For five summers, I got up every morning and put on a deep blue t-shirt, “STAFF” emblazoned on the back in white. During my morning commute, I would inevitably glance down, checking that I was still wearing my work “uniform.” The first time I drove into the parking lot of my high school as a summer employee rather than a student, I almost threw up.

There was nearly no way I wasn’t going to apply to work at the summer day camp housed in my high school. Nearly all of the counselors were alumni or current school staff, so when my brother graduated in 2014 and put in his application, my mom suggested I do the same—no matter that I was a rising senior whose only job experience included a few weeks of selling cookies in Faneuil Hall. I was hired and placed in the Gazelle group—I’d be taking care of kindergarten and first graders for the next eight weeks.

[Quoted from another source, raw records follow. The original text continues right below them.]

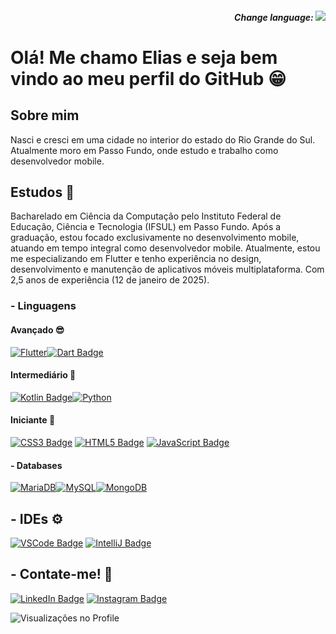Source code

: <h5 align="right"> 
Change language:
<a href="https://github.com/EliasDalvite/EliasDalvite/blob/main/README.en.md">
<img align="rigth" src="https://img.shields.io/badge/lang-en-red.svg">
</a>
</h5>

# Olá! Me chamo Elias e seja bem vindo ao meu perfil do GitHub 😁

## Sobre mim
Nasci e cresci em uma cidade no interior do estado do Rio Grande do Sul.
Atualmente moro em Passo Fundo, onde estudo e trabalho como desenvolvedor mobile. 

## Estudos 📖
Bacharelado em Ciência da Computação pelo Instituto Federal de Educação, Ciência e Tecnologia (IFSUL) em Passo Fundo. 
Após a graduação, estou focado exclusivamente no desenvolvimento mobile, atuando em tempo integral como desenvolvedor mobile. 
Atualmente, estou me especializando em Flutter e tenho experiência no design, desenvolvimento e manutenção de aplicativos móveis multiplataforma. 
Com 2,5 anos de experiência (12 de janeiro de 2025).

### - Linguagens
#### Avançado 😎
[![Flutter](https://img.shields.io/badge/Flutter-%2302569B.svg?style=for-the-badge&logo=Flutter&logoColor=white)](https://flutter.dev/)[![Dart Badge](https://img.shields.io/badge/Dart-0175C2?style=for-the-badge&logo=dart&logoColor=white)](https://dart.dev/)
#### Intermediário 🤠
[![Kotlin Badge](https://img.shields.io/badge/Kotlin-0095D5?&style=for-the-badge&logo=kotlin&logoColor=white)](https://kotlinlang.org/)[![Python](https://img.shields.io/badge/python-3670A0?style=for-the-badge&logo=python&logoColor=ffdd54)](https://www.python.org/)
#### Iniciante 🙂
[![CSS3 Badge](https://img.shields.io/badge/CSS3-1572B6?style=for-the-badge&logo=css3&logoColor=white)](https://pt.wikipedia.org/wiki/CSS3) [![HTML5 Badge](https://img.shields.io/badge/HTML5-E34F26?style=for-the-badge&logo=html5&logoColor=white)](https://pt.wikipedia.org/wiki/HTML5) [![JavaScript Badge](https://img.shields.io/badge/JavaScript-323330?style=for-the-badge&logo=javascript&logoColor=F7DF1E)](https://pt.wikipedia.org/wiki/JavaScript)

#### - Databases 
[![MariaDB](https://img.shields.io/badge/MariaDB-003545?style=for-the-badge&logo=mariadb&logoColor=white)](https://mariadb.org/)[![MySQL](https://img.shields.io/badge/mysql-4479A1.svg?style=for-the-badge&logo=mysql&logoColor=white)](https://www.mysql.com/)[![MongoDB](https://img.shields.io/badge/MongoDB-%234ea94b.svg?style=for-the-badge&logo=mongodb&logoColor=white)](https://www.mongodb.com/pt-br)

## - IDEs ⚙️
[![VSCode Badge](https://img.shields.io/badge/VSCode-0078D4?style=for-the-badge&logo=visual%20studio%20code&logoColor=white)](https://code.visualstudio.com/) [![IntelliJ Badge](https://img.shields.io/badge/IntelliJ_IDEA-000000.svg?style=for-the-badge&logo=intellij-idea&logoColor=white)](https://www.jetbrains.com/pt-br/idea/)

## - Contate-me! 📲
[![LinkedIn Badge](https://img.shields.io/badge/LinkedIn-0077B5?style=for-the-badge&logo=linkedin&logoColor=white)](https://www.linkedin.com/in/elias-dalvite-75974b249/) [![Instagram Badge](https://img.shields.io/badge/Instagram-E4405F?style=for-the-badge&logo=instagram&logoColor=white)](https://www.instagram.com/elias_dalvite/)
<!--- [![Discord Badge](https://img.shields.io/badge/Discord-5865F2?style=for-the-badge&logo=discord&logoColor=white)](https://github.com/EliasDalvite/) -->

![Visualizações no Profile](https://komarev.com/ghpvc/?username=eliasdalvite&theme=)

<!--- Funcional!!  ![Linguagens mais usadas](https://github-readme-stats.vercel.app/api/top-langs/?username=eliasdalvite) -->
<!--- badges: https://github.com/alexandresanlim/Badges4-README.md-Profile -->
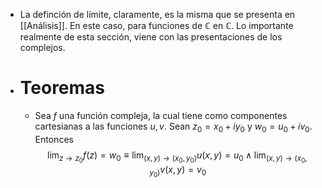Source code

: - La definción de límite, claramente, es la misma que se presenta en [[Análisis]]. En este caso, para funciones de $\mathbb{C}$ en $\mathbb{C}$. Lo importante realmente de esta sección, viene con las presentaciones de los complejos.
- # Teoremas
	- Sea $f$ una función compleja, la cual tiene como componentes cartesianas a las funciones $u,v$. Sean $z_0 = x_0 + iy_0$ y $w_0 = u_0 + iv_0$. Entonces
	  $$\lim_{z \to z_0} f(z) = w_0 \equiv \lim_{(x,y) \to (x_0,y_0)} u(x,y) = u_0 \land \lim_{(x,y) \to (x_0,y_0)} v(x,y) = v_0$$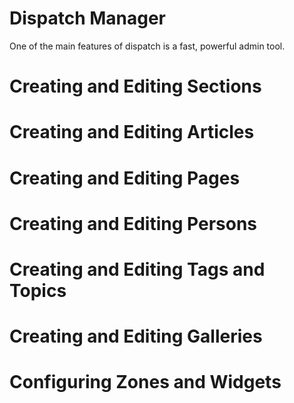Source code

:# Dispatch Manager

One of the main features of dispatch is a fast, powerful admin tool.

# Creating and Editing Sections

# Creating and Editing Articles

# Creating and Editing Pages

# Creating and Editing Persons

# Creating and Editing Tags and Topics

# Creating and Editing Galleries

# Configuring Zones and Widgets
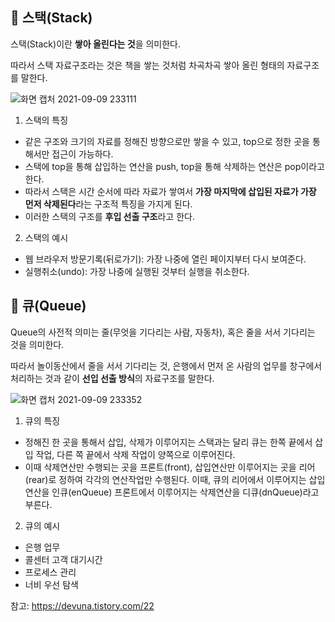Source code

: ## 🚡 스택(Stack)
스택(Stack)이란 **쌓아 올린다는 것**을 의미한다. 

따라서 스택 자료구조라는 것은 책을 쌓는 것처럼 차곡차곡 쌓아 올린 형태의 자료구조를 말한다.

![화면 캡처 2021-09-09 233111](https://user-images.githubusercontent.com/67263146/132705524-ee768019-28e1-4849-88c1-43633979de22.png)

1. 스택의 특징
- 같은 구조와 크기의 자료를 정해진 방향으로만 쌓을 수 있고, top으로 정한 곳을 통해서만 접근이 가능하다.
- 스택에 top을 통해 삽입하는 연산을 push, top을 통해 삭제하는 연산은 pop이라고 한다.
- 따라서 스택은 시간 순서에 따라 자료가 쌓여서 **가장 마지막에 삽입된 자료가 가장 먼저 삭제된다**라는 구조적 특징을 가지게 된다.
- 이러한 스택의 구조를 **후입 선출 구조**라고 한다.

2. 스택의 예시
- 웹 브라우저 방문기록(뒤로가기): 가장 나중에 열린 페이지부터 다시 보여준다.
- 실행취소(undo): 가장 나중에 실행된 것부터 실행을 취소한다.

## 💐 큐(Queue)
Queue의 사전적 의미는 줄(무엇을 기다리는 사람, 자동차), 혹은 줄을 서서 기다리는 것을 의미한다.

따라서 놀이동산에서 줄을 서서 기다리는 것, 은행에서 먼저 온 사람의 업무를 창구에서 처리하는 것과 같이 **선입 선출 방식**의 자료구조를 말한다.

![화면 캡처 2021-09-09 233352](https://user-images.githubusercontent.com/67263146/132705655-e8a1d94d-2713-4d94-8f95-5da8ace523db.png)

1. 큐의 특징
- 정해진 한 곳을 통해서 삽입, 삭제가 이루어지는 스택과는 달리 큐는 한쪽 끝에서 삽입 작업, 다른 쪽 끝에서 삭제 작업이 양쪽으로 이루어진다.
- 이때 삭제연산만 수행되는 곳을 프론트(front), 삽입연산만 이루어지는 곳을 리어(rear)로 정하여 각각의 연산작업만 수행된다. 이때, 큐의 리어에서 이루어지는 삽입연산을 인큐(enQueue) 프론트에서 이루어지는 삭제연산을 디큐(dnQueue)라고 부른다.

2. 큐의 예시
- 은행 업무
- 콜센터 고객 대기시간
- 프로세스 관리 
- 너비 우선 탐색

참고: <a href="https://devuna.tistory.com/22">https://devuna.tistory.com/22</a>
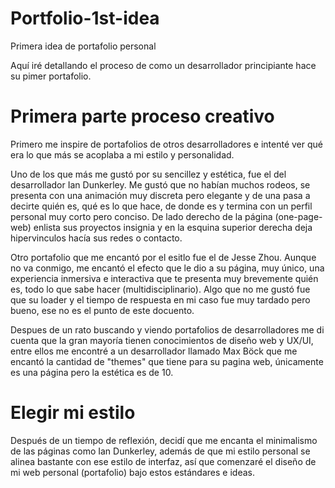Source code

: # Portfolio-1st-idea
Primera idea de portafolio personal

Aquí iré detallando el proceso de como un desarrollador principiante hace su pimer portafolio.

# Primera parte proceso creativo 

Primero me inspire de portafolios de otros desarrolladores e intenté ver qué era lo que más se acoplaba a mi estilo y personalidad.

Uno de los que más me gustó por su sencillez y estética, fue el del desarrollador Ian Dunkerley. Me gustó que no habían muchos rodeos, se presenta con una animación muy discreta pero elegante y de una pasa a decirte quién es, qué es lo que hace, de donde es y termina con un perfil personal muy corto pero conciso.
De lado derecho de la página (one-page-web) enlista sus proyectos insignia y en la esquina superior derecha deja hipervinculos hacía sus redes o contacto.

Otro portafolio que me encantó por el esitlo fue el de Jesse Zhou. Aunque no va conmigo, me encantó el efecto que le dio a su página, muy único, una experiencia inmersiva e interactiva que te presenta muy brevemente quién es, todo lo que sabe hacer (multidisciplinario).
Algo que no me gustó fue que su loader y el tiempo de respuesta en mi caso fue muy tardado pero bueno, ese no es el punto de este docuento.

Despues de un rato buscando y viendo portafolios de desarrolladores me di cuenta que la gran mayoría tienen conocimientos de diseño web y UX/UI, entre ellos me encontré a un desarrollador llamado Max Böck que me encantó la cantidad de "themes" que tiene para su pagina web, únicamente es una página pero la estética es de 10.

# Elegir mi estilo

Después de un tiempo de reflexión, decidí que me encanta el minimalismo de las páginas como Ian Dunkerley, además de que mi estilo personal se alinea bastante con ese estilo de interfaz, así que comenzaré el diseño de mi web personal (portafolio) bajo estos estándares e ideas.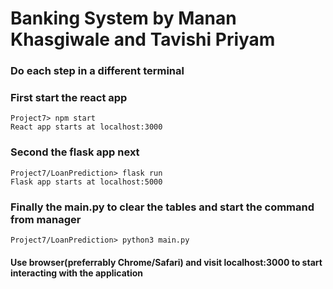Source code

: # Banking System by Manan Khasgiwale and Tavishi Priyam

### Do each step in a different terminal

### First start the react app
    Project7> npm start
    React app starts at localhost:3000

### Second the flask app next
    Project7/LoanPrediction> flask run
    Flask app starts at localhost:5000

### Finally the main.py to clear the tables and start the command from manager
    Project7/LoanPrediction> python3 main.py

#### Use browser(preferrably Chrome/Safari) and visit localhost:3000 to start interacting with the application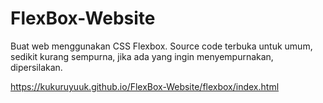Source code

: # FlexBox-Website
Buat web menggunakan CSS Flexbox.
Source code terbuka untuk umum, sedikit kurang sempurna, jika ada yang ingin menyempurnakan, dipersilakan.

https://kukuruyuuk.github.io/FlexBox-Website/flexbox/index.html

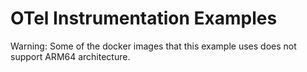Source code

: # OTel Instrumentation Examples

Warning: Some of the docker images that this example uses does not support ARM64 architecture.
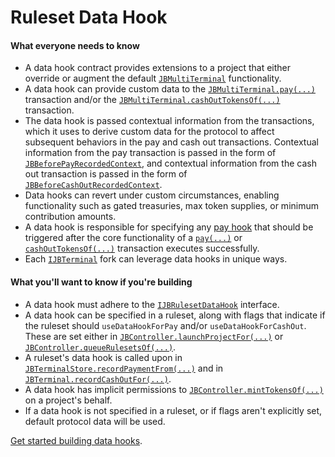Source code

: # Ruleset Data Hook

#### What everyone needs to know

* A data hook contract provides extensions to a project that either override or augment the default [`JBMultiTerminal`](/docs/dev/v5/api/core/JBMultiTerminal.md) functionality.
* A data hook can provide custom data to the [`JBMultiTerminal.pay(...)`](/docs/dev/v5/api/core/JBMultiTerminal.md#pay) transaction and/or the [`JBMultiTerminal.cashOutTokensOf(...)`](/docs/dev/v5/api/core/JBMultiTerminal.md#cashouttokensof) transaction.
* The data hook is passed contextual information from the transactions, which it uses to derive custom data for the protocol to affect subsequent behaviors in the pay and cash out transactions. Contextual information from the pay transaction is passed in the form of [`JBBeforePayRecordedContext`](/docs/dev/v5/api/core/structs/JBBeforePayRecordedContext.md), and contextual information from the cash out transaction is passed in the form of [`JBBeforeCashOutRecordedContext`](/docs/dev/v5/api/core/structs/JBBeforeCashOutRecordedContext.md).
* Data hooks can revert under custom circumstances, enabling functionality such as gated treasuries, max token supplies, or minimum contribution amounts.
* A data hook is responsible for specifying any [pay hook](pay-hook.md) that should be triggered after the core functionality of a [`pay(...)`](/docs/dev/v5/api/core/JBMultiTerminal.md#pay) or [`cashOutTokensOf(...)`](/docs/dev/v5/api/core/JBMultiTerminal.md#cashouttokensof) transaction executes successfully.
* Each [`IJBTerminal`](/docs/dev/v5/api/core/interfaces/IJBTerminal.md) fork can leverage data hooks in unique ways.

#### What you'll want to know if you're building

* A data hook must adhere to the [`IJBRulesetDataHook`](/docs/dev/v5/api/core/interfaces/IJBRulesetDataHook.md) interface.
* A data hook can be specified in a ruleset, along with flags that indicate if the ruleset should `useDataHookForPay` and/or `useDataHookForCashOut`. These are set either in [`JBController.launchProjectFor(...)`](/docs/dev/v5/api/core/JBController.md#launchprojectfor) or [`JBController.queueRulesetsOf(...)`](/docs/dev/v5/api/core/JBController.md#queuerulesetsof).
* A ruleset's data hook is called upon in [`JBTerminalStore.recordPaymentFrom(...)`](/docs/dev/v5/api/core/JBTerminalStore.md#recordpaymentfrom) and in [`JBTerminal.recordCashOutFor(...)`](/docs/dev/v5/api/core/JBTerminalStore.md#recordcashoutfor).
* A data hook has implicit permissions to [`JBController.mintTokensOf(...)`](/docs/dev/v5/api/core/JBController.md#minttokensof) on a project's behalf.
* If a data hook is not specified in a ruleset, or if flags aren't explicitly set, default protocol data will be used.

[Get started building data hooks](/docs/dev/v5/build/hooks/ruleset-data-hook.md).

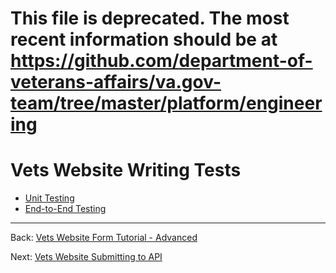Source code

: # This file is deprecated. The most recent information should be at https://github.com/department-of-veterans-affairs/va.gov-team/tree/master/platform/engineering

# Vets Website Writing Tests


* [Unit Testing](../../testing/unit-testing.md)
* [End-to-End Testing](../../testing/end-to-end-testing.md)

<hr>

Back: [Vets Website Form Tutorial - Advanced](form-tutorial-advanced.md)

Next: [Vets Website Submitting to API](submitting-to-api.md)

Like most seventeen-year-olds, I wasn’t sure what I wanted to do with the rest of my life. I got lucky; being a camp counselor fit me like a glove.

Other staff figured this out before I did. During Carnival, the infamous day during the last week of camp—when everyone was strung out and ready to float in a pool and never yell again—a traveling company set up five knock-off amusement rides, and the counselors made sure the kids weren’t throwing up (too much) or dying of heat stroke. As I was closely watching to make sure the kiddos weren’t running from the one spinny ride to the other, the tennis instructor came up to me.

“You’re really good with the kids,” he said and squinted at me. “They really care about you.” This, paired with a comment from the head counselor of the Bucks, the middle school boys group, during a staff meeting—“She’s the one you should thank. I don’t know her name, but she takes care of the trash at lunch on her own.”—made me never want to work a different summer job.

Being a camp that drew most of its staff from an already tightly knit school community did have some drawbacks. I rarely ate lunch in the staff lounge most years, choosing instead to spend my lunch break reading in the hallway or serving lunch to the younger kiddos. Interactions with coworkers were more fraught when you had years of history—sometimes you had to put aside the fact that this dude basically broke apart your friend group in ninth grade and work with him to calm down a raging fourth grader. I loved camp regardless.

Summer bled into summers: in 2015, a lot of my friends got hired and couldn’t understand why I looked forward to work; in 2016, I put my first triple circle stitch on my water bottle, where it still lives today; in 2017, I decided I didn’t need more than fifteen identical camp shirts, cemented my place as the ruler of the after camp craft room with my gimp and friendship bracelet skills, and finally learned how to play solitaire; in 2018, we got a new director and nearly half the staff quit; in 2019, the old director came back, and I saw some of my first campers, who were six years old then, now going into middle school.

Summer after summer, I’d see familiar faces—former campers who aged into other groups but would still hang on my limbs any chance they got, siblings who I had seen glimpses of at drop-off finally got their chance to come to camp, counselors who came back to spend another year rubbing on sunscreen, getting too combative during gaga, and stealing tater tots.

After missing 2020 and intentionally sitting out of 2021, I now imagine all these gaps in the legacy I built—the campers whose names will fade further from my memory, the staff who won’t know to take out the bins during lunch, the campers who will continue to grow up and forget me—a brief adult in their life, a flicker of care and love. I, after all, can’t recall even a face of the many counselors of my elementary school summers.

My sister is working at camp this year. After the first week, I’m bursting at the seams. Is anyone asking about me? I want to scream. Do they remember the hours I spent teaching them friendship bracelet stitches? The card games we played? Do they miss me?

She came home in a light blue shirt—camp name off to the side; “STAFF” emblazoned in dark blue.

“They got new shirts!” I yelled. She grinned and showed it off.

“Yeah, aren’t they nice?” she said. They were, objectively better than the twenty shirts still folded in my closet. “Some people asked where you were,” she said off-handedly.

I want more than being missed, though; I want my summers as a Gazelle counselor back. But now, those summers are like the blue t-shirts I can’t get rid of—relics of the past, fading further, fading faster.